I was procrastinating creating launch images for a several of my apps until now. Apple recommends that apps should have launch images that look somewhat like the app UI, but empty so that it feels to the user like the app is starting up faster. Because of the very same laziness I put a splash screen on one of my apps.

Splash screens made a little more sense back in the days when launching an app might take around 5 seconds, of if you where using a technique to artificially prolong the display of the launch image and then have it animate away, like DTSplashExtender. In the very rarest of cases you need a splash screen if there is some legal stuff you want to get off your chest before letting the user play with the app.

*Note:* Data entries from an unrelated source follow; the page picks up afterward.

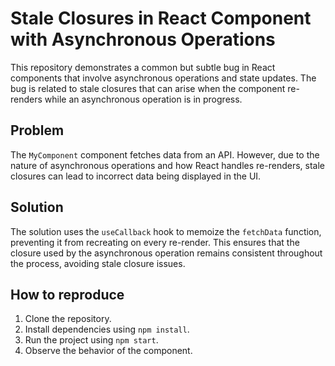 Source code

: # Stale Closures in React Component with Asynchronous Operations

This repository demonstrates a common but subtle bug in React components that involve asynchronous operations and state updates.  The bug is related to stale closures that can arise when the component re-renders while an asynchronous operation is in progress.

## Problem

The `MyComponent` component fetches data from an API.  However, due to the nature of asynchronous operations and how React handles re-renders, stale closures can lead to incorrect data being displayed in the UI.

## Solution

The solution uses the `useCallback` hook to memoize the `fetchData` function, preventing it from recreating on every re-render. This ensures that the closure used by the asynchronous operation remains consistent throughout the process, avoiding stale closure issues.

## How to reproduce

1. Clone the repository.
2. Install dependencies using `npm install`.
3. Run the project using `npm start`.
4. Observe the behavior of the component.
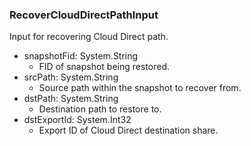 ### RecoverCloudDirectPathInput
Input for recovering Cloud Direct path.

- snapshotFid: System.String
  - FID of snapshot being restored.
- srcPath: System.String
  - Source path within the snapshot to recover from.
- dstPath: System.String
  - Destination path to restore to.
- dstExportId: System.Int32
  - Export ID of Cloud Direct destination share.

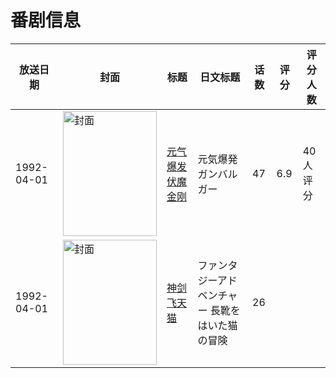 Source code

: # 番剧信息

|放送日期|封面|标题|日文标题|话数|评分|评分人数|
|---|---|---|---|---|---|---|
|1992-04-01|<img src="//lain.bgm.tv/pic/cover/c/a2/fa/26297_1bYIN.jpg" alt="封面" style="width:150px;height:200px;object-fit:cover;">|[元气爆发伏魔金刚](https://bangumi.tv/subject/26297)|元気爆発ガンバルガー|47|6.9|40人评分|
|1992-04-01|<img src="//lain.bgm.tv/pic/cover/c/04/fa/79851_18C3d.jpg" alt="封面" style="width:150px;height:200px;object-fit:cover;">|[神剑飞天猫](https://bangumi.tv/subject/79851)|ファンタジーアドベンチャー 長靴をはいた猫の冒険|26|||
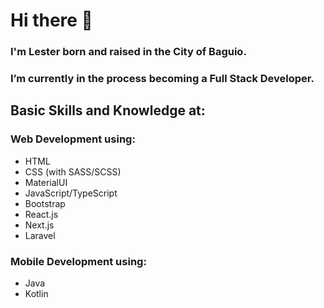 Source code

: # Hi there 👋

### I'm Lester born and raised in the City of Baguio.
### I’m currently in the process becoming a Full Stack Developer.

## Basic Skills and Knowledge at:
### Web Development using:
- HTML
- CSS (with SASS/SCSS)
- MaterialUI
- JavaScript/TypeScript
- Bootstrap
- React.js
- Next.js
- Laravel
### Mobile Development using:
- Java
- Kotlin

<!--
**les-pab/les-pab** is a ✨ _special_ ✨ repository because its `README.md` (this file) appears on your GitHub profile.

Here are some ideas to get you started:

- 🔭 I’m currently working on ...
- 🌱 I’m currently learning ...
- 👯 I’m looking to collaborate on ...
- 🤔 I’m looking for help with ...
- 💬 Ask me about ...
- 📫 How to reach me: ...
- 😄 Pronouns: ...
- ⚡ Fun fact: ...
-->
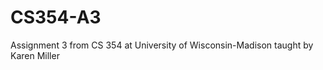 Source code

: CS354-A3
========

Assignment 3 from CS 354 at University of Wisconsin-Madison taught by Karen Miller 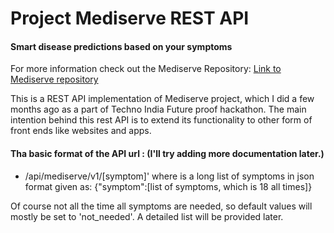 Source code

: # Project Mediserve REST API

#### Smart disease predictions based on your symptoms

For more information check out the Mediserve Repository:
[Link to Mediserve repository](https://github.com/Debmalya99/Mediserve)

This is a REST API implementation of Mediserve project, which I did a few months ago as a part of Techno India Future proof hackathon. The main intention behind this rest API is to extend its functionality to other form of front ends like websites and apps.

#### Tha basic format of the API url : (I'll try adding more documentation later.)
* /api/mediserve/v1/[symptom]'
where <symptom> is a long list of symptoms in json format given as:
{"symptom":[list of symptoms, which is 18 all times]} 

Of course not all the time all symptoms are needed, so default values will mostly be set to 'not_needed'. A detailed list will be provided later.

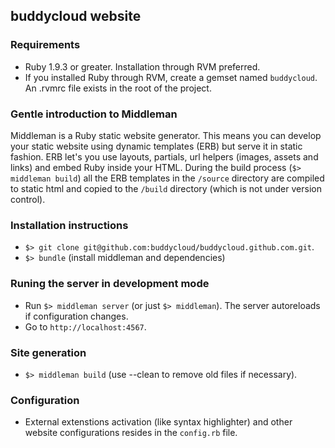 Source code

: ## buddycloud website

### Requirements

* Ruby 1.9.3 or greater. Installation through RVM preferred.
* If you installed Ruby through RVM, create a gemset named `buddycloud`. An .rvmrc file exists in the root of the project.

### Gentle introduction to Middleman

Middleman is a Ruby static website generator. This means you can develop your static website using dynamic templates (ERB) but serve it in static fashion. ERB let's you use layouts, partials, url helpers (images, assets and links) and embed Ruby inside your HTML. During the build process (`$> middleman build`) all the ERB templates in the `/source` directory are compiled to static html and copied to the `/build` directory (which is not under version control).

### Installation instructions

* `$> git clone git@github.com:buddycloud/buddycloud.github.com.git`.
* `$> bundle` (install middleman and dependencies)

### Runing the server in development mode 

* Run `$> middleman server` (or just `$> middleman`). The server autoreloads if configuration changes.
* Go to `http://localhost:4567`.

### Site generation

* `$> middleman build` (use --clean to remove old files if necessary). 

### Configuration

* External extenstions activation (like syntax highlighter) and other website configurations resides in the `config.rb` file.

Of course most professional developers would have the launch image be also created by their designer. I cannot afford such an extravagance, so I came up with the quick method I am describing in this blog post.

The ideal launch image is your normal app UI minus all buttons, images and other localized content. The strategy I am presenting here (used the first time for Summertime 1.2.1) uses a preprocessor #define to make these changes to the UI so that you can take a screen shot and then will deposit the resulting images correctly named right onto your desktop.

Step 1 – Add the #define

Any define that you would like to be global to your code can be added to your app’s precompiled header file (PCH). So, let’s add such a define.

//
// Prefix header for all source files of the 'Summertime' target in the 'Summertime' project
//
#import <Availability.h>
 
#ifndef __IPHONE_3_0
#warning "This project uses features only available in iPhone SDK 3.0 and later."
#endif
 
 
#ifdef __OBJC__
    #import <Foundation/Foundation.h>
    #import <UIKit/UIKit.h>
	#import <QuartzCore/QuartzCore.h>
#endif
 
// with this define the UI gets ready for capturing the default screen
#define SCREENSHOT

I simply added the define for the SCREENSHOT to the PCH.

Step 2 – Change the UI

Now you need to think what parts will be visible on the very first screen. For this app it is a horizontal scroll view with a paging indicator, an info button in the lower right, text on the local time zone card, buttons there and the clock images.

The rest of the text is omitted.